Vol. 1 · The Blank Sea
Ch 11 The Silence Between
Day one of three.
Kael knew this when he woke, because he hadn’t slept well. After putting out the lamp last night he’d lain in the dark counting breaths for a long time. Not his own — the ones coming through the bulkhead on his right. Armo’s bunk was one plank away. The breathing was perfectly even. Even in a way that didn’t sound like sleep. More like something breathing.
He turned over. The back of his hand brushed the compass pouch on his pillow. Hot. Hotter than yesterday.
The light on deck was identical to the day before. Grey vault, grey sea, grey air. Ropes and canvas wound with scraps hung from the masts, the mismatched patches the only remaining color on the ship.
He stood on the quarterdeck for a while and saw Naia crouching on the port side of the foredeck.
She was crouched beside two planks — one wrapped with cloth strips and copper wire, one bare. Similar to the setup Ronn had used for his experiment. But Ronn wasn’t there.
Kael walked over.
Naia didn’t look up. Her finger pressed against the bare plank’s surface, index finger sliding slowly left to right. She lifted her hand and switched to the other plank. Same motion.
“Wood grain.” Her voice was quiet, almost talking to herself. “The wrapped one still has texture. This one’s nearly gone.”

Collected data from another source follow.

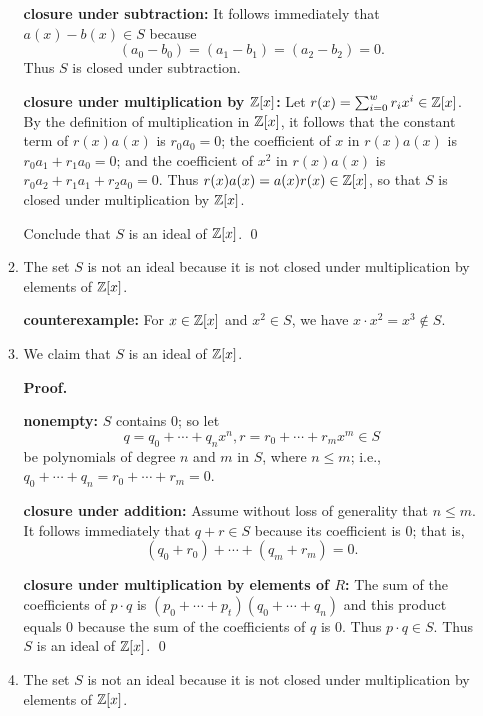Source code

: \begin{enumerate}
\begin{enumerate}
               \textbf{closure under subtraction:} It follows immediately that
               $a(x) - b(x) \in S$ because
               $$(a_0 - b_0) = (a_1 - b_1) = (a_2 - b_2) = 0.$$
               Thus $S$ is closed under subtraction.

               \textbf{closure under multiplication by $\mathbb{Z}[x]$:} Let
               $r(x) = \sum_{i=0}^wr_ix^i \in \mathbb{Z}[x]$. By the definition of
               multiplication in $\mathbb{Z}[x]$, it follows that the constant term of
               $r(x)a(x)$ is $r_0a_0 = 0$; the coefficient of $x$ in $r(x)a(x)$ 
               is $r_0a_1 + r_1a_0 = 0$; and the coefficient of $x^2$ in
               $r(x)a(x)$ is $r_0a_2 + r_1a_1 + r_2a_0 = 0$. Thus
               $r(x)a(x) = a(x)r(x) \in \mathbb{Z}[x]$, so that $S$ is closed under
               multiplication by $\mathbb{Z}[x]$.

               Conclude that $S$ is an ideal of $\mathbb{Z}[x]$. \qed
         \item The set $S$ is not an ideal because it is not closed under
               multiplication by elements of $\mathbb{Z}[x]$.

               \textbf{counterexample:} For $x \in \mathbb{Z}[x]$ and $x^2 \in S$, we
               have $x \cdot x^2 = x^3 \notin S$.
         \item We claim that $S$ is an ideal of $\mathbb{Z}[x]$.

               \textbf{Proof.} 

               \textbf{nonempty:} $S$ contains 0; so let
               $$q = q_0 + \cdots + q_nx^n, r = r_0 + \cdots + r_mx^m \in S$$
               be polynomials of degree $n$ and $m$ in $S$, where $n \le m$;
               i.e., $q_0 + \cdots + q_n = r_0 + \cdots + r_m = 0$.

               \textbf{closure under addition:} Assume without loss of
               generality that $n \le m$. It follows immediately that
               $q + r \in S$ because its coefficient is 0; that is,
               $$(q_0 + r_0) + \cdots + (q_m + r_m) = 0.$$

               \textbf{closure under multiplication by elements of $R$:} The
               sum of the coefficients of $p \cdot q$ is
               $(p_0 + \cdots + p_t)(q_0 + \cdots + q_n)$ and this product
               equals 0 because the sum of the coefficients of $q$ is 0. Thus
               $p \cdot q \in S$. Thus $S$ is an ideal of $\mathbb{Z}[x]$. \qed
         \item The set $S$ is not an ideal because it is not closed under
               multiplication by elements of $\mathbb{Z}[x]$.


\end{enumerate}
\end{enumerate}
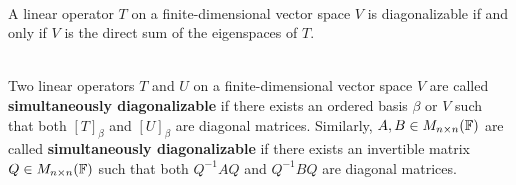 \begin{theorem}
	\hfill\\
	A linear operator $T$ on a finite-dimensional vector space $V$ is diagonalizable if and only if $V$ is the direct sum of the eigenspaces of $T$.
\end{theorem}

\begin{definition}
	\hfill\\
	Two linear operators $T$ and $U$ on a finite-dimensional vector space $V$ are called \textbf{simultaneously diagonalizable} if there exists an ordered basis $\beta$ or $V$ such that both $[T]_\beta$ and $[U]_\beta$ are diagonal matrices. Similarly, $A, B \in M_{n \times n}(\mathbb{F})$ are called \textbf{simultaneously diagonalizable} if there exists an invertible matrix $Q \in M_{n \times n}(\mathbb{F})$ such that both $Q^{-1}AQ$ and $Q^{-1}BQ$ are diagonal matrices.
\end{definition}
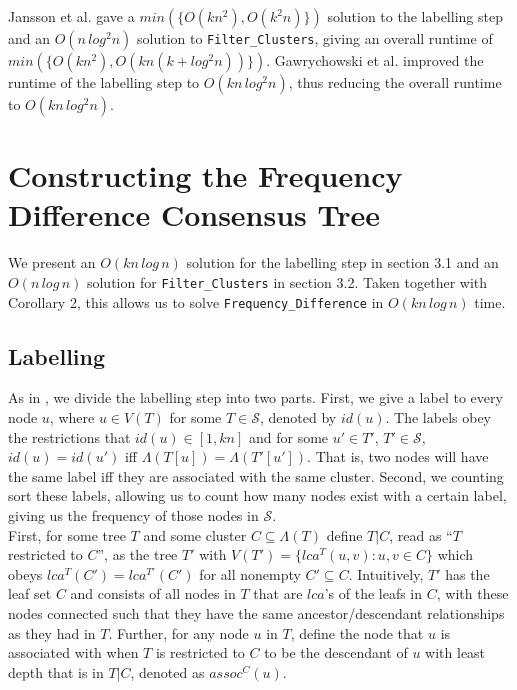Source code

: \documentclass{article}
\newcommand{\leafset}{\Lambda}
\begin{document}
    Jansson et al. \cite{jansson2018algorithms} gave a $min(\{O(kn^2), O(k^2n)\})$ solution to the labelling step and an $O(n\,log^2n)$ solution to \texttt{Filter\_Clusters}, giving an overall runtime of $min(\{O(kn^2), O(kn(k + log^2n))\})$. Gawrychowski et al. \cite{gawrychowski2017faster} improved the runtime of the labelling step to $O(kn\,log^2n)$, thus reducing the overall runtime to $O(kn\,log^2n)$.

    \section{Constructing the Frequency Difference Consensus Tree}
    \label{sec:freqdiffconstruction}

    We present an $O(kn\,log\,n)$ solution for the labelling step in section 3.1 and an $O(n\,log\,n)$ solution for \texttt{Filter\_Clusters} in section 3.2. Taken together with Corollary 2, this allows us to solve \texttt{Frequency\_Difference} in $O(kn\,log\,n)$ time.

    \subsection{Labelling}
    As in \cite{gawrychowski2017faster}, we divide the labelling step into two parts. First, we give a label to every node $u$, where $u \in V(T)$ for some $T \in \mathcal{S}$, denoted by $id(u)$. The labels obey the restrictions that $id(u) \in [1, kn]$ and for some $u' \in T'$, $T' \in \mathcal{S}$, $id(u) = id(u')$ iff $\leafset(T[u]) = \leafset(T'[u'])$. That is, two nodes will have the same label iff they are associated with the same cluster. Second, we counting sort these labels, allowing us to count how many nodes exist with a certain label, giving us the frequency of those nodes in $\mathcal{S}$.\\

    First, for some tree $T$ and some cluster $C \subseteq \leafset(T)$ define $T|C$, read as ``$T$ restricted to $C$'', as the tree $T'$ with $V(T') = \{lca^T(u, v) : u, v \in C\}$ which obeys $lca^T(C') = lca^{T'}(C')$ for all nonempty $C' \subseteq C$. Intuitively, $T'$ has the leaf set $C$ and consists of all nodes in $T$ that are $lca$'s of the leafs in $C$, with these nodes connected such that they have the same ancestor/descendant relationships as they had in $T$. Further, for any node $u$ in $T$, define the node that $u$ is associated with when $T$ is restricted to $C$ to be the descendant of $u$ with least depth that is in $T|C$, denoted as $assoc^{C}(u)$.\\
\end{document}
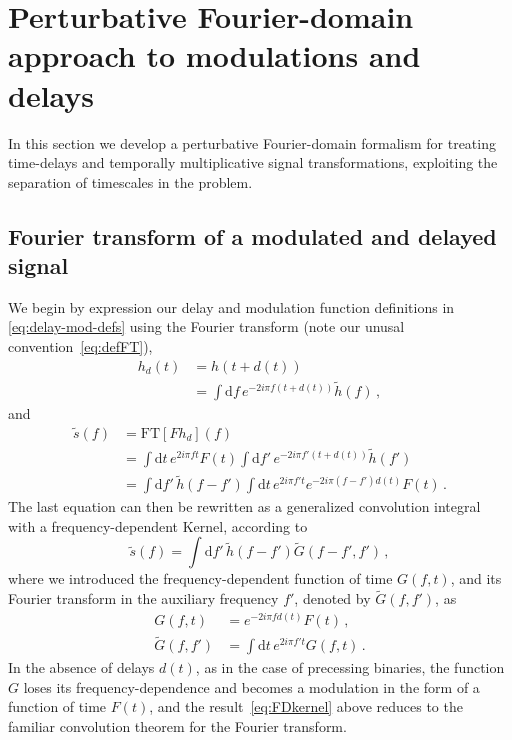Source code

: \documentclass[aps,showpacs,twocolumn,
prd,superscriptaddress,nofootinbib]{revtex4-1}
\newcommand{\be}{\begin{equation}}
\newcommand{\ee}{\end{equation}}
\newcommand\ud{{\mathrm{d}}}
\newcommand{\nn}{\nonumber}
\begin{document}

\section{Perturbative Fourier-domain approach to modulations and delays}
\label{sec:formalism}


In this section we develop a perturbative Fourier-domain formalism for treating time-delays and temporally multiplicative signal transformations, exploiting the separation of timescales in the problem.

\subsection{Fourier transform of a modulated and delayed signal}
\label{subsec:FTgeneral}

We begin by expression our delay and modulation function definitions in \eqref{eq:delay-mod-defs} using the Fourier transform (note our unusal convention~\eqref{eq:defFT}),
\begin{align}
h_{d}(t) & =  h(t+d(t)) \nonumber\\
&=\int \ud f \, e^{-2i\pi f (t+d(t))}\tilde{h}(f) \,,
\end{align}
and
\begin{align}
  \tilde{s}(f) &= \mathrm{FT} \left[ F h_{d}\right] (f) \nn \\
  &= \int \ud t \, e^{2i\pi f t} F(t)  \int \ud f' \, e^{-2i\pi f' (t+d(t))}\tilde{h}(f') \nn\\
	&= \int \ud f' \, \tilde{h}(f-f') \int \ud t \, e^{2i\pi f' t} e^{-2i\pi (f-f') d(t)} F(t) \,.
\end{align}
The last equation can then be rewritten as a generalized convolution integral with a frequency-dependent Kernel, according to
\be\label{eq:FDkernel}
	\tilde{s}(f) = \int \ud f' \, \tilde{h}(f-f') \tilde{G}(f-f',f') \,,
\ee
where we introduced the frequency-dependent function of time $G(f,t)$, and its Fourier transform in the auxiliary frequency $f'$, denoted by $\tilde{G}(f,f')$, as
\begin{subequations}\label{eq:defG}
\begin{align}
	G(f,t) &= e^{-2i\pi f d(t)} F(t) \,, \\
	\tilde{G}(f,f') &= \int \ud t \, e^{2i\pi f' t} G(f,t) \,.
\end{align}
\end{subequations}
In the absence of delays $d(t)$, as in the case of precessing binaries, the function $G$ loses its frequency-dependence and becomes a modulation in the form of a function of time $F(t)$, and the result~\eqref{eq:FDkernel} above reduces to the familiar convolution theorem for the Fourier transform.
\end{document}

Kael crouched beside her. Up close he saw her eyes weren’t on the planks. They were looking further — at the deck’s edge, the base of the gunwale, the bare wood surfaces that hadn’t been wrapped in time.
“What are you thinking?”
Naia pulled her gaze back. The corner of her mouth moved slightly. Not a smile. The kind of movement that comes before words.
“What the old man at Iron Tooth Reef was singing.” She paused. “Eight notes, every one identical. He stopped after the eighth.”
Kael remembered. That sound was still lodged in his head. Not because it was beautiful — because it was even in a way that felt wrong.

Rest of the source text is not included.